-------- Source records

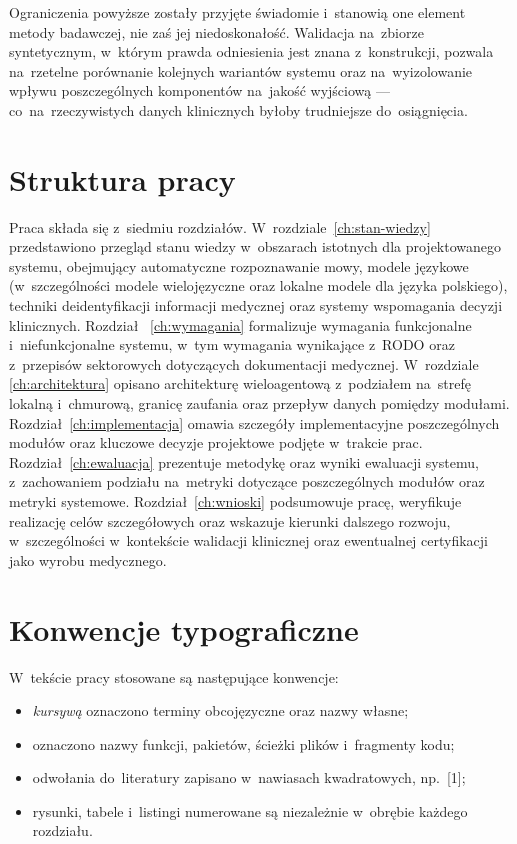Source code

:Ograniczenia powyższe zostały przyjęte świadomie i~stanowią one element
metody badawczej, nie zaś jej niedoskonałość. Walidacja na~zbiorze
syntetycznym, w~którym prawda odniesienia jest znana z~konstrukcji,
pozwala na~rzetelne porównanie kolejnych wariantów systemu oraz
na~wyizolowanie wpływu poszczególnych komponentów na~jakość
wyjściową --- co~na~rzeczywistych danych klinicznych byłoby
trudniejsze do~osiągnięcia.

\section{Struktura pracy}\label{sec:struktura}

Praca składa się z~siedmiu rozdziałów. W~rozdziale~\ref{ch:stan-wiedzy}
przedstawiono przegląd stanu wiedzy w~obszarach istotnych dla
projektowanego systemu, obejmujący automatyczne rozpoznawanie mowy,
modele językowe (w~szczególności modele wielojęzyczne oraz lokalne
modele dla języka polskiego), techniki deidentyfikacji informacji
medycznej oraz systemy wspomagania decyzji klinicznych. Rozdział~%
\ref{ch:wymagania} formalizuje wymagania funkcjonalne i~niefunkcjonalne
systemu, w~tym wymagania wynikające z~RODO oraz z~przepisów
sektorowych dotyczących dokumentacji medycznej. W~rozdziale~%
\ref{ch:architektura} opisano architekturę wieloagentową z~podziałem
na~strefę lokalną i~chmurową, granicę zaufania oraz przepływ danych
pomiędzy modułami. Rozdział~\ref{ch:implementacja} omawia szczegóły
implementacyjne poszczególnych modułów oraz kluczowe decyzje
projektowe podjęte w~trakcie prac. Rozdział~\ref{ch:ewaluacja}
prezentuje metodykę oraz wyniki ewaluacji systemu, z~zachowaniem
podziału na~metryki dotyczące poszczególnych modułów oraz metryki
systemowe. Rozdział~\ref{ch:wnioski} podsumowuje pracę, weryfikuje
realizację celów szczegółowych oraz wskazuje kierunki dalszego
rozwoju, w~szczególności w~kontekście walidacji klinicznej oraz
ewentualnej certyfikacji jako wyrobu medycznego.

\section{Konwencje typograficzne}\label{sec:konwencje}

W~tekście pracy stosowane są następujące konwencje:
\begin{itemize}
  \item \emph{kursywą} oznaczono terminy obcojęzyczne oraz nazwy własne;
  \item {} oznaczono nazwy funkcji, pakietów,
        ścieżki plików i~fragmenty kodu;
  \item odwołania do~literatury zapisano w~nawiasach kwadratowych, np.~[1];
  \item rysunki, tabele i~listingi numerowane są niezależnie w~obrębie
        każdego rozdziału.
\end{itemize}
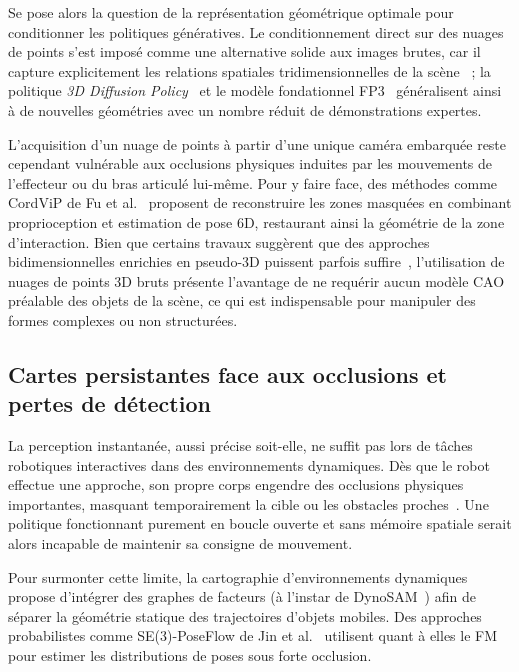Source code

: Se pose alors la question de la représentation géométrique optimale pour conditionner les politiques génératives. Le conditionnement direct sur des nuages de points s'est imposé comme une alternative solide aux images brutes, car il capture explicitement les relations spatiales tridimensionnelles de la scène~\cite{Seita2022Toolflownet,Li2025Language} ; la politique \textit{3D Diffusion Policy}~\cite{Ze2024Diffusion} et le modèle fondationnel FP3~\cite{Yang2025Fp3} généralisent ainsi à de nouvelles géométries avec un nombre réduit de démonstrations expertes.

L'acquisition d'un nuage de points à partir d'une unique caméra embarquée reste cependant vulnérable aux occlusions physiques induites par les mouvements de l'effecteur ou du bras articulé lui-même. Pour y faire face, des méthodes comme CordViP de Fu et al.~\cite{Fu2025Cordvip} proposent de reconstruire les zones masquées en combinant proprioception et estimation de pose 6D, restaurant ainsi la géométrie de la zone d'interaction. Bien que certains travaux suggèrent que des approches bidimensionnelles enrichies en pseudo-3D puissent parfois suffire~\cite{Yu2025Need,Ni2025Semantic}, l'utilisation de nuages de points 3D bruts présente l'avantage de ne requérir aucun modèle \ac{CAO} préalable des objets de la scène, ce qui est indispensable pour manipuler des formes complexes ou non structurées.


\subsection{Cartes persistantes face aux occlusions et pertes de détection}
La perception instantanée, aussi précise soit-elle, ne suffit pas lors de tâches robotiques interactives dans des environnements dynamiques. Dès que le robot effectue une approche, son propre corps engendre des occlusions physiques importantes, masquant temporairement la cible ou les obstacles proches~\cite{Jones2025Beyond}. Une politique fonctionnant purement en boucle ouverte et sans mémoire spatiale serait alors incapable de maintenir sa consigne de mouvement.

Pour surmonter cette limite, la cartographie d'environnements dynamiques propose d'intégrer des graphes de facteurs (à l'instar de DynoSAM~\cite{Morris2025Dynosam}) afin de séparer la géométrie statique des trajectoires d'objets mobiles. Des approches probabilistes comme SE(3)-PoseFlow de Jin et al.~\cite{Jin2025Poseflow} utilisent quant à elles le \ac{FM} pour estimer les distributions de poses sous forte occlusion.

----------------

Work to be completed
Instructions for the copy: start at the first entry, stop after the line containing "prezentuje metodykę oraz", keep every line exact, and drop the pictures.

Solution
Source code

:Ograniczenia powyższe zostały przyjęte świadomie i~stanowią one element
metody badawczej, nie zaś jej niedoskonałość. Walidacja na~zbiorze
syntetycznym, w~którym prawda odniesienia jest znana z~konstrukcji,
pozwala na~rzetelne porównanie kolejnych wariantów systemu oraz
na~wyizolowanie wpływu poszczególnych komponentów na~jakość
wyjściową --- co~na~rzeczywistych danych klinicznych byłoby
trudniejsze do~osiągnięcia.

\section{Struktura pracy}\label{sec:struktura}

Praca składa się z~siedmiu rozdziałów. W~rozdziale~\ref{ch:stan-wiedzy}
przedstawiono przegląd stanu wiedzy w~obszarach istotnych dla
projektowanego systemu, obejmujący automatyczne rozpoznawanie mowy,
modele językowe (w~szczególności modele wielojęzyczne oraz lokalne
modele dla języka polskiego), techniki deidentyfikacji informacji
medycznej oraz systemy wspomagania decyzji klinicznych. Rozdział~%
\ref{ch:wymagania} formalizuje wymagania funkcjonalne i~niefunkcjonalne
systemu, w~tym wymagania wynikające z~RODO oraz z~przepisów
sektorowych dotyczących dokumentacji medycznej. W~rozdziale~%
\ref{ch:architektura} opisano architekturę wieloagentową z~podziałem
na~strefę lokalną i~chmurową, granicę zaufania oraz przepływ danych
pomiędzy modułami. Rozdział~\ref{ch:implementacja} omawia szczegóły
implementacyjne poszczególnych modułów oraz kluczowe decyzje
projektowe podjęte w~trakcie prac. Rozdział~\ref{ch:ewaluacja}
prezentuje metodykę oraz wyniki ewaluacji systemu, z~zachowaniem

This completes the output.